[SUPPLIED ENTRIES — start]

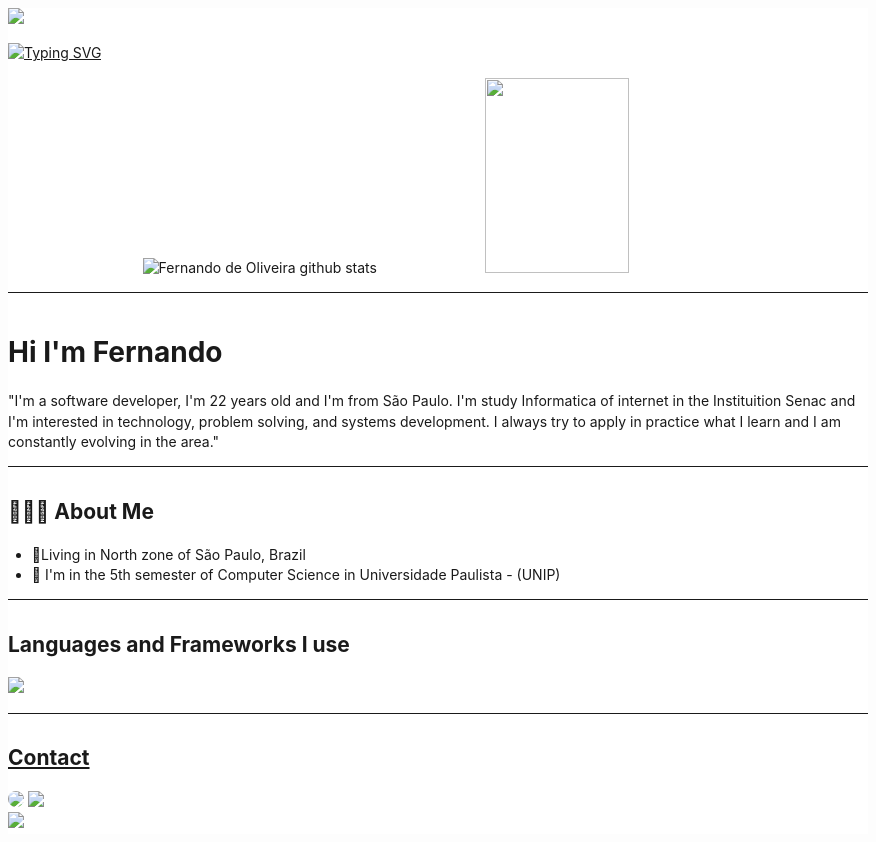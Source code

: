 <img width=100% src="https://capsule-render.vercel.app/api?type=waving&color=FFFFFF&height=110&section=header"/>

[![Typing SVG](https://readme-typing-svg.herokuapp.com/?color=FFFFFF&size=35&center=true&vCenter=true&width=1000&lines=Be+Welcome+to+my+Github;+my+name+is+Fernando;I'm+22+years+old;+and+I'm+a+Software+Developer)](https://git.io/typing-svg)

  
 
<div align="center">  
  <img width="49%" height="195px" src="https://github-readme-stats.vercel.app/api?username=iFernand0&show_icons=true&count_private=true&hide_border=true&title_color=000000&icon_color=000000&text_color=000000&bg_color=FFFFFF" alt="Fernando de Oliveira github stats" /> 
  <img width="41%" height="195px" src="https://github-readme-stats.vercel.app/api/top-langs/?username=iFernand0&layout=compact&hide_border=true&title_color=000000&text_color=000000&bg_color=FFFFFF" />
</div>

---

# Hi I'm Fernando

"I'm a software developer, I'm 22 years old and I'm from São Paulo. I'm study Informatica of internet in the Instituition Senac and I'm interested in technology, problem solving, and systems development. I always try to apply in practice what I learn and I am constantly evolving in the area."

---

## 🙋🏾‍♂️ About Me

-  📍Living in North zone of São Paulo, Brazil
-  🔄 I'm in the 5th semester of Computer Science in Universidade Paulista - (UNIP)

---

## Languages and Frameworks I use
  
<p align="start">
  <a href="https://skillicons.dev&theme=ligth">
  <img src="https://skillicons.dev/icons?i=js,html,css,tailwind,react,java&perline=2"/>
</p>

---  

## Contact

<div align="start"> 
  <a href="https://www.linkedin.com/in/fernando-oliveira-0001a0236/" target="_blank"><img src="https://img.shields.io/badge/-LinkedIn-%230077B5?style=for-the-badge&logo=linkedin&logoColor=white" style="border-radius: 30px" target="_blank"></a> 
  <a href="mailto:fernando.developer.16@gmail.com"><img src="https://img.shields.io/badge/Gmail-D14836?style=for-the-badge&logo=gmail&logoColor=white"target="_blank"></a>
</div>
  
<img width=100% src="https://capsule-render.vercel.app/api?type=waving&color=FFFFFF&height=120&section=footer"/>
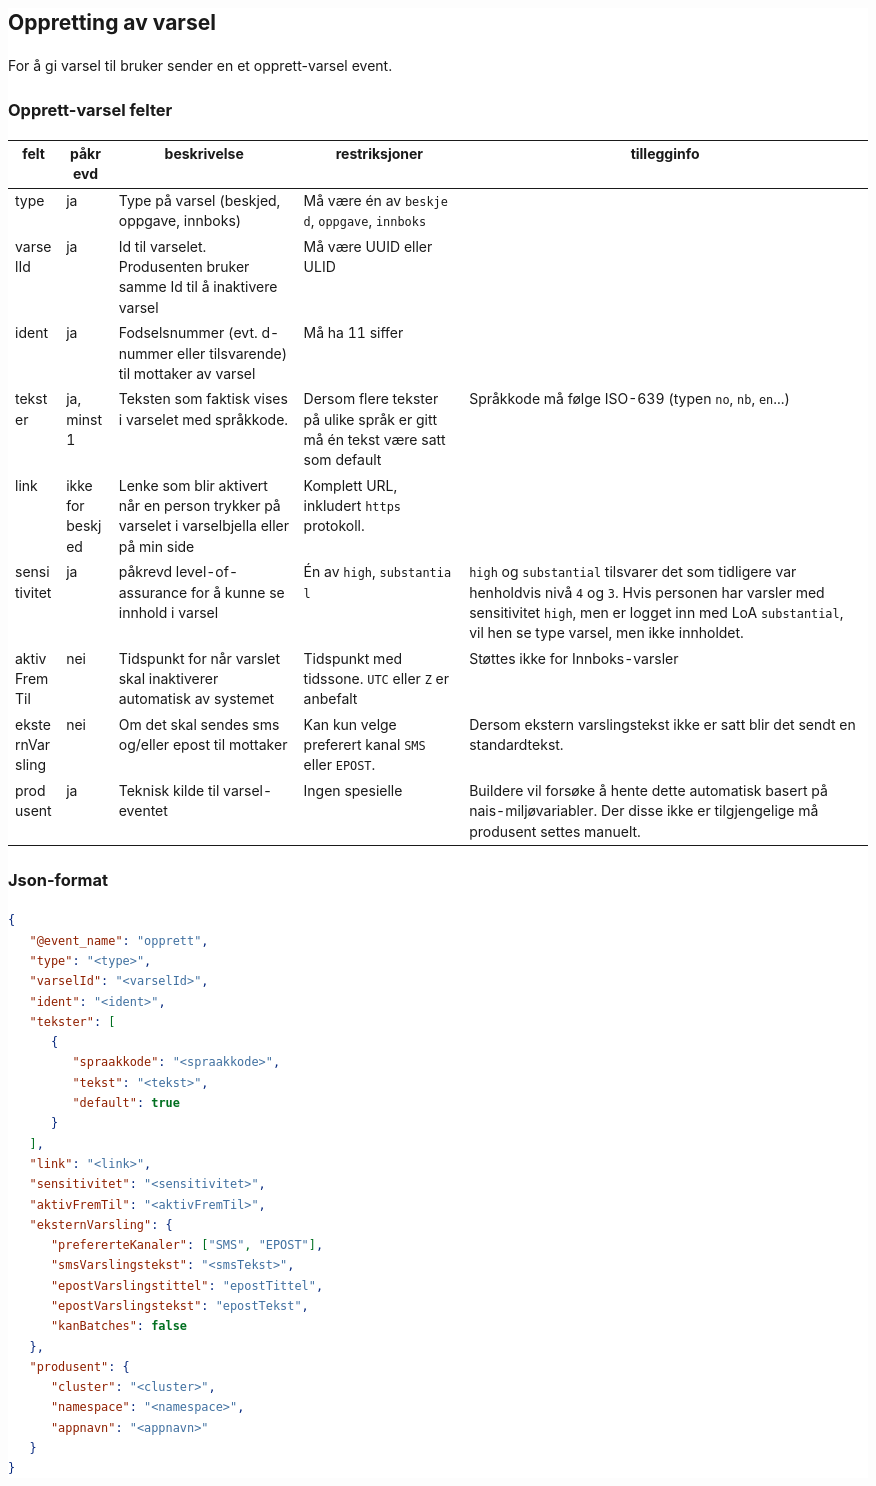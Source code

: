 ## Oppretting av varsel

For å gi varsel til bruker sender en et opprett-varsel event.

### Opprett-varsel felter

| felt            | påkrevd          | beskrivelse                                                                                | restriksjoner                                                                 | tillegginfo                                                                                                                                                                                                                 |
|-----------------|------------------|--------------------------------------------------------------------------------------------|-------------------------------------------------------------------------------|-----------------------------------------------------------------------------------------------------------------------------------------------------------------------------------------------------------------------------|
| type            | ja               | Type på varsel (beskjed, oppgave, innboks)                                                 | Må være én av `beskjed`, `oppgave`, `innboks`                                 |                                                                                                                                                                                                                             |
| varselId        | ja               | Id til varselet. Produsenten bruker samme Id til å inaktivere varsel                       | Må være UUID eller ULID                                                       |                                                                                                                                                                                                                             |
| ident           | ja               | Fodselsnummer (evt. d-nummer eller tilsvarende) til mottaker av varsel                     | Må ha 11 siffer                                                               |                                                                                                                                                                                                                             |
| tekster         | ja, minst 1      | Teksten som faktisk vises i varselet med språkkode.                                        | Dersom flere tekster på ulike språk er gitt må én tekst være satt som default | Språkkode må følge ISO-639 (typen `no`, `nb`, `en`...)                                                                                                                                                                      |
| link            | ikke for beskjed | Lenke som blir aktivert når en person trykker på varselet i varselbjella eller på min side | Komplett URL, inkludert `https` protokoll.                                    |                                                                                                                                                                                                                             |
| sensitivitet    | ja               | påkrevd level-of-assurance for å kunne se innhold i varsel                                 | Én av `high`, `substantial`                                                   | `high` og `substantial` tilsvarer det som tidligere var henholdvis nivå `4` og `3`. Hvis personen har varsler med sensitivitet `high`, men er logget inn med LoA `substantial`, vil hen se type varsel, men ikke innholdet. |
| aktivFremTil    | nei              | Tidspunkt for når varslet skal inaktiverer automatisk av systemet                          | Tidspunkt med tidssone. `UTC` eller `Z` er anbefalt                           | Støttes ikke for Innboks-varsler                                                                                                                                                                                            |
| eksternVarsling | nei              | Om det skal sendes sms og/eller epost til mottaker                                         | Kan kun velge preferert kanal `SMS` eller `EPOST`.                            | Dersom ekstern varslingstekst ikke er satt blir det sendt en standardtekst.                                                                                                                                                 |
| produsent       | ja               | Teknisk kilde til varsel-eventet                                                           | Ingen spesielle                                                               | Buildere vil forsøke å hente dette automatisk basert på nais-miljøvariabler. Der disse ikke er tilgjengelige må produsent settes manuelt.                                                                                   |


### Json-format

```json
{
   "@event_name": "opprett",
   "type": "<type>",
   "varselId": "<varselId>",
   "ident": "<ident>",
   "tekster": [
      {
         "spraakkode": "<spraakkode>",
         "tekst": "<tekst>",
         "default": true
      }
   ],
   "link": "<link>",
   "sensitivitet": "<sensitivitet>",
   "aktivFremTil": "<aktivFremTil>",
   "eksternVarsling": {
      "prefererteKanaler": ["SMS", "EPOST"],
      "smsVarslingstekst": "<smsTekst>",
      "epostVarslingstittel": "epostTittel",
      "epostVarslingstekst": "epostTekst",
      "kanBatches": false
   },
   "produsent": {
      "cluster": "<cluster>",
      "namespace": "<namespace>",
      "appnavn": "<appnavn>"
   }
}
```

[SUPPLIED ENTRIES — finish]

YOUR ASSIGNMENT
In the entries above, identify every line with the word "varselId". Copy those lines.

EXERCISE RESULT
| varselId        | ja               | Id til varselet. Produsenten bruker samme Id til å inaktivere varsel                       | Må være UUID eller ULID                                                       |                                                                                                                                                                                                                             |
   "varselId": "<varselId>",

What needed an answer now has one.